§ What you will do
Since the pictures are not wanted, reproduce only the rest of the records, exactly as given.

Collected data:
____________
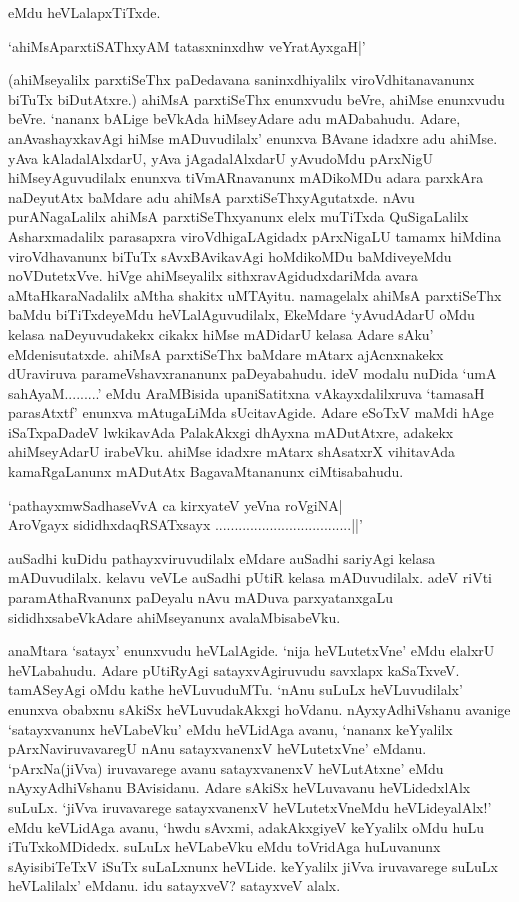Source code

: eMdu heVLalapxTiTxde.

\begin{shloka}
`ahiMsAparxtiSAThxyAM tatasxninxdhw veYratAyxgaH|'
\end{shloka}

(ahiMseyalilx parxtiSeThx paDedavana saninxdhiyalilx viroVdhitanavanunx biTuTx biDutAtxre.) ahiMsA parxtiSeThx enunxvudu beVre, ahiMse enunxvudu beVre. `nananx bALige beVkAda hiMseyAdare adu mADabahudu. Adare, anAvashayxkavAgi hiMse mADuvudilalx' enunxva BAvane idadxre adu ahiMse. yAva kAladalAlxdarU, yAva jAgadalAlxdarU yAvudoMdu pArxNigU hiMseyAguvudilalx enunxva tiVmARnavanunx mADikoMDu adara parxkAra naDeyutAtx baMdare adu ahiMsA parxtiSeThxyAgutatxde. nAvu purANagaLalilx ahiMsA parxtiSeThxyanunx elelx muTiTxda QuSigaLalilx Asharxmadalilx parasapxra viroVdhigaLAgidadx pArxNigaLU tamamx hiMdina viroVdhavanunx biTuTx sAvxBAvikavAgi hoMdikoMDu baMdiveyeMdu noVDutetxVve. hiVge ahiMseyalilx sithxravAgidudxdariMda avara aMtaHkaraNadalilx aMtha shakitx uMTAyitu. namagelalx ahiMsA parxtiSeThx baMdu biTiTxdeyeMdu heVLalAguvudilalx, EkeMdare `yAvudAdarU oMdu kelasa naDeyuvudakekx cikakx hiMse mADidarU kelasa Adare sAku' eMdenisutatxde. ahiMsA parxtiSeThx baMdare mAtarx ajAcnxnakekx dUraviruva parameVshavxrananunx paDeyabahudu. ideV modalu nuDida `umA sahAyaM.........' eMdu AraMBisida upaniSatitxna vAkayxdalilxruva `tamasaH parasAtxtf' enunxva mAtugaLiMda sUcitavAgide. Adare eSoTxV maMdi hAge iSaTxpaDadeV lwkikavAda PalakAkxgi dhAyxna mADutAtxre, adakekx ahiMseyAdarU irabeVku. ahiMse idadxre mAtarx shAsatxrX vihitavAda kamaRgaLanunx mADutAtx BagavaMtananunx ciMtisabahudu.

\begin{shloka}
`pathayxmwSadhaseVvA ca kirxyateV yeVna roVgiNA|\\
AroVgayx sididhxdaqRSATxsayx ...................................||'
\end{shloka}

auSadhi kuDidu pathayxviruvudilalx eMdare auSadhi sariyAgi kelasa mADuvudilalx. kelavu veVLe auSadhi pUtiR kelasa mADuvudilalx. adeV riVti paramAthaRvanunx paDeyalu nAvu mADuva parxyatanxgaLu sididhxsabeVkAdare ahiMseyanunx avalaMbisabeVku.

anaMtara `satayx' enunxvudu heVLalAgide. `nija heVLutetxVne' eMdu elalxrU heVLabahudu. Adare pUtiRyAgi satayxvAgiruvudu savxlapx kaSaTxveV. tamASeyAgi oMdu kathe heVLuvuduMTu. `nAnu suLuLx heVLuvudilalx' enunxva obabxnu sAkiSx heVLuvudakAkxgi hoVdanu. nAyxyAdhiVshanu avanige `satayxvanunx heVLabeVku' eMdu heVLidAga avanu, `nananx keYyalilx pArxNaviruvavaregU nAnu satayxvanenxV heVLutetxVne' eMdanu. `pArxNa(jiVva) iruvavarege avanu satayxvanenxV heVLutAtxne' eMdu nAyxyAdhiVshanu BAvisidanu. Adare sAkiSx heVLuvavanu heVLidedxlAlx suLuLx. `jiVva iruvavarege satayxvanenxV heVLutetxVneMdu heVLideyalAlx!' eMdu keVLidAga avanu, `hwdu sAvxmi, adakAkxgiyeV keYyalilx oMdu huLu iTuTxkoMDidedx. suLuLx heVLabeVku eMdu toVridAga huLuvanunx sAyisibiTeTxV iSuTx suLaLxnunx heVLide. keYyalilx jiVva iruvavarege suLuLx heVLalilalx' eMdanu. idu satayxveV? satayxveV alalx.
____________
§ Reply to the exercise
Source code

: eMdu heVLalapxTiTxde.

\begin{shloka}
`ahiMsAparxtiSAThxyAM tatasxninxdhw veYratAyxgaH|'
\end{shloka}

(ahiMseyalilx parxtiSeThx paDedavana saninxdhiyalilx viroVdhitanavanunx biTuTx biDutAtxre.) ahiMsA parxtiSeThx enunxvudu beVre, ahiMse enunxvudu beVre. `nananx bALige beVkAda hiMseyAdare adu mADabahudu. Adare, anAvashayxkavAgi hiMse mADuvudilalx' enunxva BAvane idadxre adu ahiMse. yAva kAladalAlxdarU, yAva jAgadalAlxdarU yAvudoMdu pArxNigU hiMseyAguvudilalx enunxva tiVmARnavanunx mADikoMDu adara parxkAra naDeyutAtx baMdare adu ahiMsA parxtiSeThxyAgutatxde. nAvu purANagaLalilx ahiMsA parxtiSeThxyanunx elelx muTiTxda QuSigaLalilx Asharxmadalilx parasapxra viroVdhigaLAgidadx pArxNigaLU tamamx hiMdina viroVdhavanunx biTuTx sAvxBAvikavAgi hoMdikoMDu baMdiveyeMdu noVDutetxVve. hiVge ahiMseyalilx sithxravAgidudxdariMda avara aMtaHkaraNadalilx aMtha shakitx uMTAyitu. namagelalx ahiMsA parxtiSeThx baMdu biTiTxdeyeMdu heVLalAguvudilalx, EkeMdare `yAvudAdarU oMdu kelasa naDeyuvudakekx cikakx hiMse mADidarU kelasa Adare sAku' eMdenisutatxde. ahiMsA parxtiSeThx baMdare mAtarx ajAcnxnakekx dUraviruva parameVshavxrananunx paDeyabahudu. ideV modalu nuDida `umA sahAyaM.........' eMdu AraMBisida upaniSatitxna vAkayxdalilxruva `tamasaH parasAtxtf' enunxva mAtugaLiMda sUcitavAgide. Adare eSoTxV maMdi hAge iSaTxpaDadeV lwkikavAda PalakAkxgi dhAyxna mADutAtxre, adakekx ahiMseyAdarU irabeVku. ahiMse idadxre mAtarx shAsatxrX vihitavAda kamaRgaLanunx mADutAtx BagavaMtananunx ciMtisabahudu.

\begin{shloka}
`pathayxmwSadhaseVvA ca kirxyateV yeVna roVgiNA|\\
AroVgayx sididhxdaqRSATxsayx ...................................||'
\end{shloka}

auSadhi kuDidu pathayxviruvudilalx eMdare auSadhi sariyAgi kelasa mADuvudilalx. kelavu veVLe auSadhi pUtiR kelasa mADuvudilalx. adeV riVti paramAthaRvanunx paDeyalu nAvu mADuva parxyatanxgaLu sididhxsabeVkAdare ahiMseyanunx avalaMbisabeVku.

anaMtara `satayx' enunxvudu heVLalAgide. `nija heVLutetxVne' eMdu elalxrU heVLabahudu. Adare pUtiRyAgi satayxvAgiruvudu savxlapx kaSaTxveV. tamASeyAgi oMdu kathe heVLuvuduMTu. `nAnu suLuLx heVLuvudilalx' enunxva obabxnu sAkiSx heVLuvudakAkxgi hoVdanu. nAyxyAdhiVshanu avanige `satayxvanunx heVLabeVku' eMdu heVLidAga avanu, `nananx keYyalilx pArxNaviruvavaregU nAnu satayxvanenxV heVLutetxVne' eMdanu. `pArxNa(jiVva) iruvavarege avanu satayxvanenxV heVLutAtxne' eMdu nAyxyAdhiVshanu BAvisidanu. Adare sAkiSx heVLuvavanu heVLidedxlAlx suLuLx. `jiVva iruvavarege satayxvanenxV heVLutetxVneMdu heVLideyalAlx!' eMdu keVLidAga avanu, `hwdu sAvxmi, adakAkxgiyeV keYyalilx oMdu huLu iTuTxkoMDidedx. suLuLx heVLabeVku eMdu toVridAga huLuvanunx sAyisibiTeTxV iSuTx suLaLxnunx heVLide. keYyalilx jiVva iruvavarege suLuLx heVLalilalx' eMdanu. idu satayxveV? satayxveV alalx.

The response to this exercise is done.